Several factors have led to our unique approach of delayed definitive d├ębridement. We wanted to evaluate the effectiveness of our management and compare it with the existing data in the literature.


We retrospectively reviewed the records of 194 patients presenting between January 1996 and October 2003 with penetrating craniocerebral gunshot wounds. After exclusion criteria, 125 patients qualified.


Of the patients, 88.8% were male. The mean age was 24.9 +/- 10.9 years. In 70.4% of patients, the presenting Glasgow Coma Scale (GCS) score was 3 to 8. Only 38 (30.4%) of the 125 patients survived, with poor outcome in 2 and good outcome in 36. Bilaterally fixed and dilated pupils and bihemispheric tract on computed tomographic scan were significantly related to poor outcome.
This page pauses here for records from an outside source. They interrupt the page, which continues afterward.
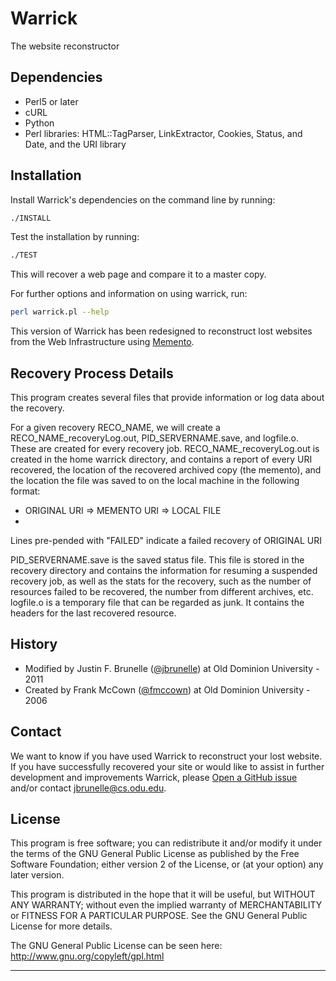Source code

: # Warrick
The website reconstructor

## Dependencies 
* Perl5 or later
* cURL
* Python
* Perl libraries: HTML::TagParser, LinkExtractor, Cookies, Status, and Date, and the URI library

## Installation
Install Warrick's dependencies on the command line by running:

```sh
./INSTALL
```

Test the installation by running:

```sh
./TEST
```

This will recover a web page and compare it to a master copy.

For further options and information on using warrick, run:

```sh
perl warrick.pl --help
```

This version of Warrick has been redesigned to reconstruct lost
websites from the Web Infrastructure using [Memento](http://www.mementoweb.org/).

## Recovery Process Details

This program creates several files that provide information or log data about the recovery. 

For a given recovery RECO_NAME, we will create a RECO_NAME_recoveryLog.out, PID_SERVERNAME.save,
and logfile.o. These are created for every recovery job. RECO_NAME_recoveryLog.out is created in the home warrick directory, and contains a report of every URI recovered, the location of the recovered archived copy (the memento), and  the location the file was saved to on the local machine in the following format:
* ORIGINAL URI => MEMENTO URI => LOCAL FILE
* 
Lines pre-pended with "FAILED" indicate a failed recovery of ORIGINAL URI

PID_SERVERNAME.save is the saved status file. This file is stored in the recovery directory and contains the information for resuming a suspended recovery job, as well as the stats for the recovery, such as the number of resources failed to be recovered, the number from different archives, etc. logfile.o is a temporary file that can be regarded as junk. It contains the headers for the last recovered resource.

## History 

* Modified by Justin F. Brunelle ([@jbrunelle](https://github.com/jbrunelle)) at Old Dominion University - 2011
* Created by Frank McCown ([@fmccown](https://github.com/fmccown)) at Old Dominion University - 2006

## Contact 

We want to know if you have used Warrick to reconstruct your lost website. If you have successfully recovered your site or  would like to assist in further development and improvements Warrick, please [Open a GitHub issue](https://github.com/oduwsdl/warrick/issues/new) and/or contact jbrunelle@cs.odu.edu.

## License

This program is free software; you can redistribute it and/or
modify it under the terms of the GNU General Public License
as published by the Free Software Foundation; either version 2
of the License, or (at your option) any later version.

This program is distributed in the hope that it will be useful,
but WITHOUT ANY WARRANTY; without even the implied warranty of
MERCHANTABILITY or FITNESS FOR A PARTICULAR PURPOSE.  See the
GNU General Public License for more details.

The GNU General Public License can be seen here:
http://www.gnu.org/copyleft/gpl.html

-----------------------------------------------------------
There were 49 surgical procedures performed on 27 of the patients, with a mortality rate of 7.4%. Of the 38 survivors, 13 underwent no surgery. Average time to surgery was 11.04 days. Total rate of infection was 8%, and it did not influence outcome. No patient presenting with a GCS score of 3 or 4 survived. Seventeen patients attended follow-up, for a total of 3609 days (average, 212 d) and very few late complications.


Our supportive care of patients is not optimal. We should have saved more of our patients who presented with GCS scores of 14 and 15 who subsequently died. We have been able to report unconventionally late surgical management of two-thirds of survivors, with no surgery in one-third of survivors. Despite a high rate of infectious complications, infection did not lead to death or disability. Our protocol rarely leads to patients surviving in a permanently vegetative state. In the future, we would perform early surgery for patients who present awake and continue our current management for poor-grade patients. In this way, we will improve the number of good outcomes without increasing the population of severely damaged and dependent survivors.